Both the Canarian Government and the opposition have warned, in different ways, that the Archipelago should have specific deadlines for the imposition of the tax on emissions produced by air transport. At the RUP Presidents Conference in Martinique last week, Commissioner for Cohesion and Reforms (Regional Policy), Elisa Ferreira, said: in remote areas this rate will not apply until 2030, but only on routes that connect them to the rest of their respective state territories. The inter-island grace period is also expected to apply; Brussels is ready for this.
But the regional president Angel Victor Torres she wants more. The Canary Islands’ dependence on tourist activities makes it worthwhile to extend this exemption to aircraft bringing in visitors who, in his and business class’s view, sustain a good part of the region’s economy.
In this context, Teresa Ribera, Minister of Ecological Transition, Yesterday in Santa Cruz de Tenerife, he admitted his ignorance of the Torres Executive’s proposal, even though he suggested that any question coming to him from the autonomous community was always “very reasonable”; in this case, because moving from a RUP is “not easy”. Therefore, the minister encouraged “careful care” to transport methods and relative costs to avoid discrimination against Canarian residents and to prevent the accommodation business from losing its competitiveness.
Will the Canary Islands achieve their goal?

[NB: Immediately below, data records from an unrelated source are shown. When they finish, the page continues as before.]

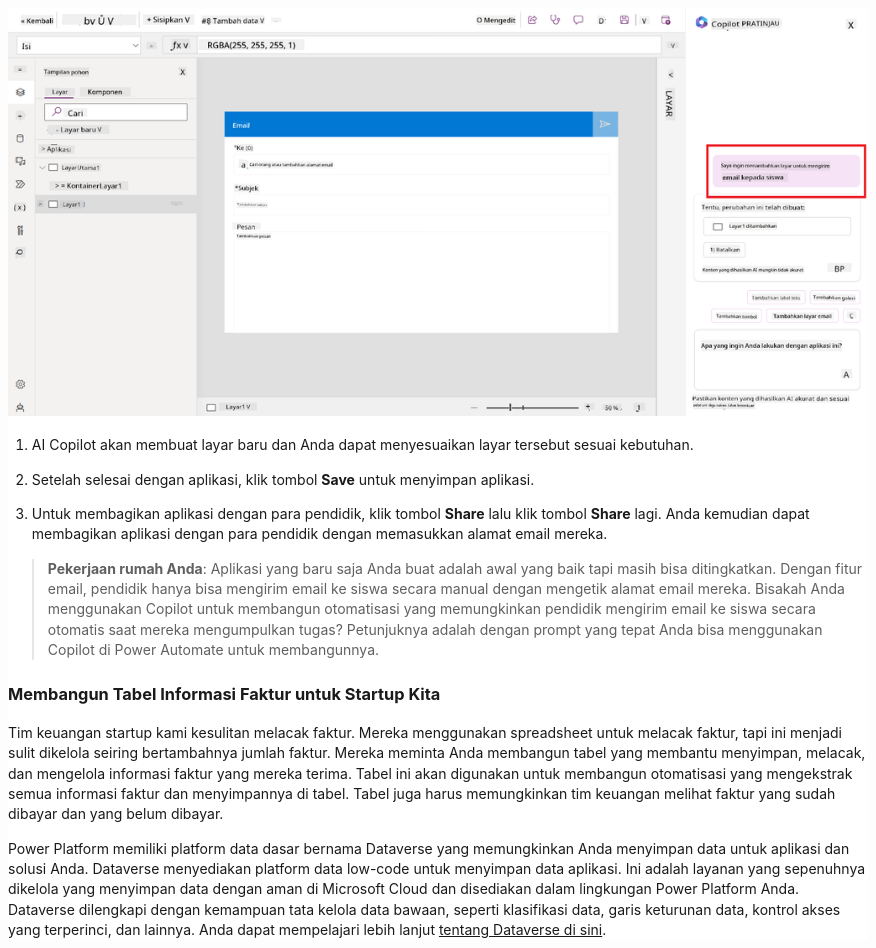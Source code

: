 ![Adding a new screen via a prompt instruction](../../../translated_images/copilot-new-screen.2e0bef7132a173928bc621780b39799e03982d315cb5a9ff75a34b08054641d4.id.png)

1. AI Copilot akan membuat layar baru dan Anda dapat menyesuaikan layar tersebut sesuai kebutuhan.

1. Setelah selesai dengan aplikasi, klik tombol **Save** untuk menyimpan aplikasi.

1. Untuk membagikan aplikasi dengan para pendidik, klik tombol **Share** lalu klik tombol **Share** lagi. Anda kemudian dapat membagikan aplikasi dengan para pendidik dengan memasukkan alamat email mereka.

> **Pekerjaan rumah Anda**: Aplikasi yang baru saja Anda buat adalah awal yang baik tapi masih bisa ditingkatkan. Dengan fitur email, pendidik hanya bisa mengirim email ke siswa secara manual dengan mengetik alamat email mereka. Bisakah Anda menggunakan Copilot untuk membangun otomatisasi yang memungkinkan pendidik mengirim email ke siswa secara otomatis saat mereka mengumpulkan tugas? Petunjuknya adalah dengan prompt yang tepat Anda bisa menggunakan Copilot di Power Automate untuk membangunnya.

### Membangun Tabel Informasi Faktur untuk Startup Kita

Tim keuangan startup kami kesulitan melacak faktur. Mereka menggunakan spreadsheet untuk melacak faktur, tapi ini menjadi sulit dikelola seiring bertambahnya jumlah faktur. Mereka meminta Anda membangun tabel yang membantu menyimpan, melacak, dan mengelola informasi faktur yang mereka terima. Tabel ini akan digunakan untuk membangun otomatisasi yang mengekstrak semua informasi faktur dan menyimpannya di tabel. Tabel juga harus memungkinkan tim keuangan melihat faktur yang sudah dibayar dan yang belum dibayar.

Power Platform memiliki platform data dasar bernama Dataverse yang memungkinkan Anda menyimpan data untuk aplikasi dan solusi Anda. Dataverse menyediakan platform data low-code untuk menyimpan data aplikasi. Ini adalah layanan yang sepenuhnya dikelola yang menyimpan data dengan aman di Microsoft Cloud dan disediakan dalam lingkungan Power Platform Anda. Dataverse dilengkapi dengan kemampuan tata kelola data bawaan, seperti klasifikasi data, garis keturunan data, kontrol akses yang terperinci, dan lainnya. Anda dapat mempelajari lebih lanjut [tentang Dataverse di sini](https://docs.microsoft.com/powerapps/maker/data-platform/data-platform-intro?WT.mc_id=academic-109639-somelezediko).
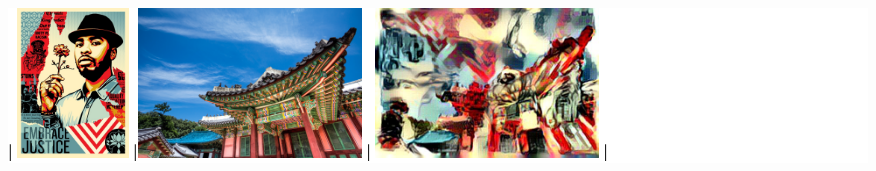 | <img src="./images/styles1/1style15.jpg" height="150"> |<img src="./images/source_image/src25.jpg" height="150"> | <img src="./images/src25/style15.jpg" height="150"> |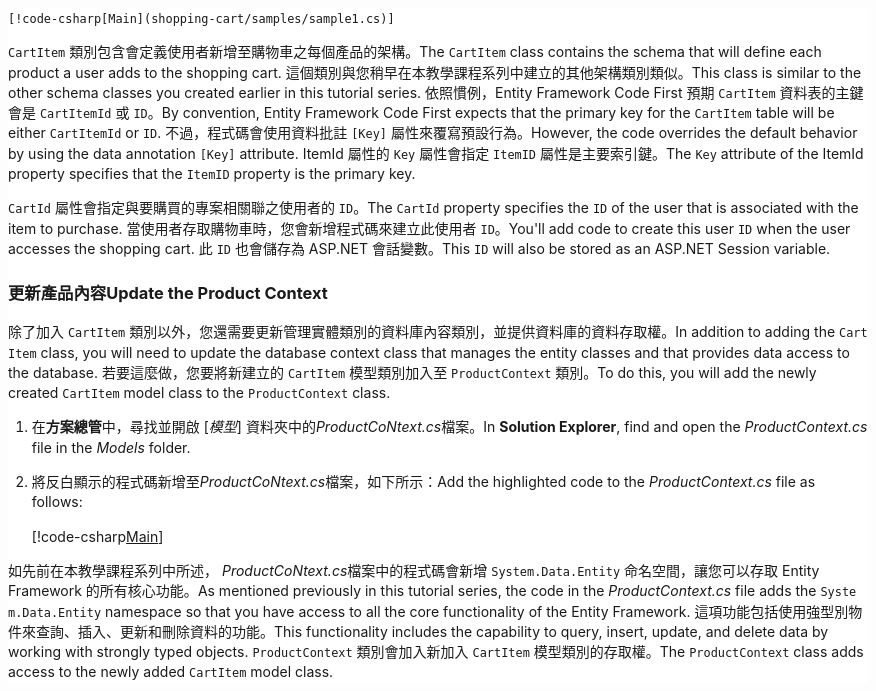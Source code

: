     [!code-csharp[Main](shopping-cart/samples/sample1.cs)]

<span data-ttu-id="d4ad0-149">`CartItem` 類別包含會定義使用者新增至購物車之每個產品的架構。</span><span class="sxs-lookup"><span data-stu-id="d4ad0-149">The `CartItem` class contains the schema that will define each product a user adds to the shopping cart.</span></span> <span data-ttu-id="d4ad0-150">這個類別與您稍早在本教學課程系列中建立的其他架構類別類似。</span><span class="sxs-lookup"><span data-stu-id="d4ad0-150">This class is similar to the other schema classes you created earlier in this tutorial series.</span></span> <span data-ttu-id="d4ad0-151">依照慣例，Entity Framework Code First 預期 `CartItem` 資料表的主鍵會是 `CartItemId` 或 `ID`。</span><span class="sxs-lookup"><span data-stu-id="d4ad0-151">By convention, Entity Framework Code First expects that the primary key for the `CartItem` table will be either `CartItemId` or `ID`.</span></span> <span data-ttu-id="d4ad0-152">不過，程式碼會使用資料批註 `[Key]` 屬性來覆寫預設行為。</span><span class="sxs-lookup"><span data-stu-id="d4ad0-152">However, the code overrides the default behavior by using the data annotation `[Key]` attribute.</span></span> <span data-ttu-id="d4ad0-153">ItemId 屬性的 `Key` 屬性會指定 `ItemID` 屬性是主要索引鍵。</span><span class="sxs-lookup"><span data-stu-id="d4ad0-153">The `Key` attribute of the ItemId property specifies that the `ItemID` property is the primary key.</span></span>

<span data-ttu-id="d4ad0-154">`CartId` 屬性會指定與要購買的專案相關聯之使用者的 `ID`。</span><span class="sxs-lookup"><span data-stu-id="d4ad0-154">The `CartId` property specifies the `ID` of the user that is associated with the item to purchase.</span></span> <span data-ttu-id="d4ad0-155">當使用者存取購物車時，您會新增程式碼來建立此使用者 `ID`。</span><span class="sxs-lookup"><span data-stu-id="d4ad0-155">You'll add code to create this user `ID` when the user accesses the shopping cart.</span></span> <span data-ttu-id="d4ad0-156">此 `ID` 也會儲存為 ASP.NET 會話變數。</span><span class="sxs-lookup"><span data-stu-id="d4ad0-156">This `ID` will also be stored as an ASP.NET Session variable.</span></span>

### <a name="update-the-product-context"></a><span data-ttu-id="d4ad0-157">更新產品內容</span><span class="sxs-lookup"><span data-stu-id="d4ad0-157">Update the Product Context</span></span>

<span data-ttu-id="d4ad0-158">除了加入 `CartItem` 類別以外，您還需要更新管理實體類別的資料庫內容類別，並提供資料庫的資料存取權。</span><span class="sxs-lookup"><span data-stu-id="d4ad0-158">In addition to adding the `CartItem` class, you will need to update the database context class that manages the entity classes and that provides data access to the database.</span></span> <span data-ttu-id="d4ad0-159">若要這麼做，您要將新建立的 `CartItem` 模型類別加入至 `ProductContext` 類別。</span><span class="sxs-lookup"><span data-stu-id="d4ad0-159">To do this, you will add the newly created `CartItem` model class to the `ProductContext` class.</span></span>

1. <span data-ttu-id="d4ad0-160">在**方案總管**中，尋找並開啟 [*模型*] 資料夾中的*ProductCoNtext.cs*檔案。</span><span class="sxs-lookup"><span data-stu-id="d4ad0-160">In **Solution Explorer**, find and open the *ProductContext.cs* file in the *Models* folder.</span></span>
2. <span data-ttu-id="d4ad0-161">將反白顯示的程式碼新增至*ProductCoNtext.cs*檔案，如下所示：</span><span class="sxs-lookup"><span data-stu-id="d4ad0-161">Add the highlighted code to the *ProductContext.cs* file as follows:</span></span>  

    [!code-csharp[Main](shopping-cart/samples/sample2.cs?highlight=14)]

<span data-ttu-id="d4ad0-162">如先前在本教學課程系列中所述， *ProductCoNtext.cs*檔案中的程式碼會新增 `System.Data.Entity` 命名空間，讓您可以存取 Entity Framework 的所有核心功能。</span><span class="sxs-lookup"><span data-stu-id="d4ad0-162">As mentioned previously in this tutorial series, the code in the *ProductContext.cs* file adds the `System.Data.Entity` namespace so that you have access to all the core functionality of the Entity Framework.</span></span> <span data-ttu-id="d4ad0-163">這項功能包括使用強型別物件來查詢、插入、更新和刪除資料的功能。</span><span class="sxs-lookup"><span data-stu-id="d4ad0-163">This functionality includes the capability to query, insert, update, and delete data by working with strongly typed objects.</span></span> <span data-ttu-id="d4ad0-164">`ProductContext` 類別會加入新加入 `CartItem` 模型類別的存取權。</span><span class="sxs-lookup"><span data-stu-id="d4ad0-164">The `ProductContext` class adds access to the newly added `CartItem` model class.</span></span>
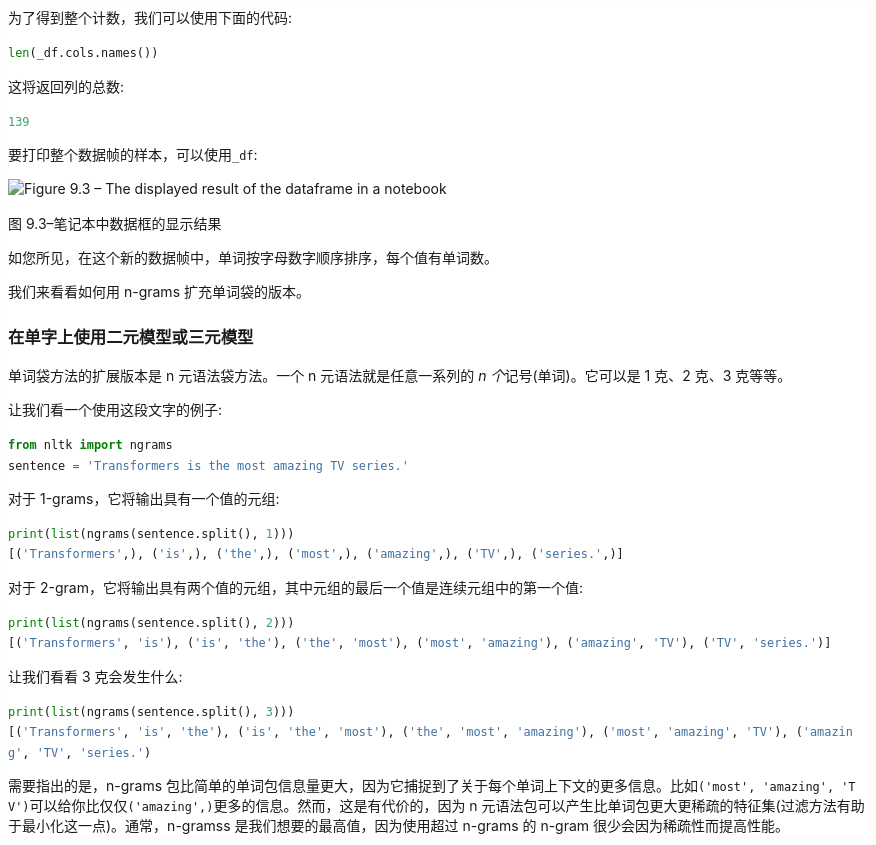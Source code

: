 为了得到整个计数，我们可以使用下面的代码:

```py
len(_df.cols.names())
```

这将返回列的总数:

```py
139
```

要打印整个数据帧的样本，可以使用`_df`:

![Figure 9.3 – The displayed result of the dataframe in a notebook
](img/B17166_09_2.jpg)

图 9.3–笔记本中数据框的显示结果

如您所见，在这个新的数据帧中，单词按字母数字顺序排序，每个值有单词数。

我们来看看如何用 n-grams 扩充单词袋的版本。

### 在单字上使用二元模型或三元模型

单词袋方法的扩展版本是 n 元语法袋方法。一个 n 元语法就是任意一系列的 *n 个*记号(单词)。它可以是 1 克、2 克、3 克等等。

让我们看一个使用这段文字的例子:

```py
from nltk import ngrams
sentence = 'Transformers is the most amazing TV series.'
```

对于 1-grams，它将输出具有一个值的元组:

```py
print(list(ngrams(sentence.split(), 1)))
[('Transformers',), ('is',), ('the',), ('most',), ('amazing',), ('TV',), ('series.',)]
```

对于 2-gram，它将输出具有两个值的元组，其中元组的最后一个值是连续元组中的第一个值:

```py
print(list(ngrams(sentence.split(), 2)))
[('Transformers', 'is'), ('is', 'the'), ('the', 'most'), ('most', 'amazing'), ('amazing', 'TV'), ('TV', 'series.')]
```

让我们看看 3 克会发生什么:

```py
print(list(ngrams(sentence.split(), 3)))
[('Transformers', 'is', 'the'), ('is', 'the', 'most'), ('the', 'most', 'amazing'), ('most', 'amazing', 'TV'), ('amazing', 'TV', 'series.')
```

需要指出的是，n-grams 包比简单的单词包信息量更大，因为它捕捉到了关于每个单词上下文的更多信息。比如`('most', 'amazing', 'TV')`可以给你比仅仅`('amazing',)`更多的信息。然而，这是有代价的，因为 n 元语法包可以产生比单词包更大更稀疏的特征集(过滤方法有助于最小化这一点)。通常，n-gramss 是我们想要的最高值，因为使用超过 n-grams 的 n-gram 很少会因为稀疏性而提高性能。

There is nothing to exclude this, but Luis Alvarado made it clear that the World Economic Forum followed the opposite, intense public-private cooperation served in this regard. anticipate and create an investment framework promoting the consumption of biofuels compared to today’s highly polluting ones.
“We need to get up to speed, it’s time to act,” warned the World Economic Forum’s Climate Program senior adviser. This attitude will entail, among other issues, that the Islands are already the “test bed” for the often-mentioned new technologies, but that it hasn’t finished getting started. “It is true that all these problems cannot be solved overnight, but action needs to be taken.” Alvarado is over.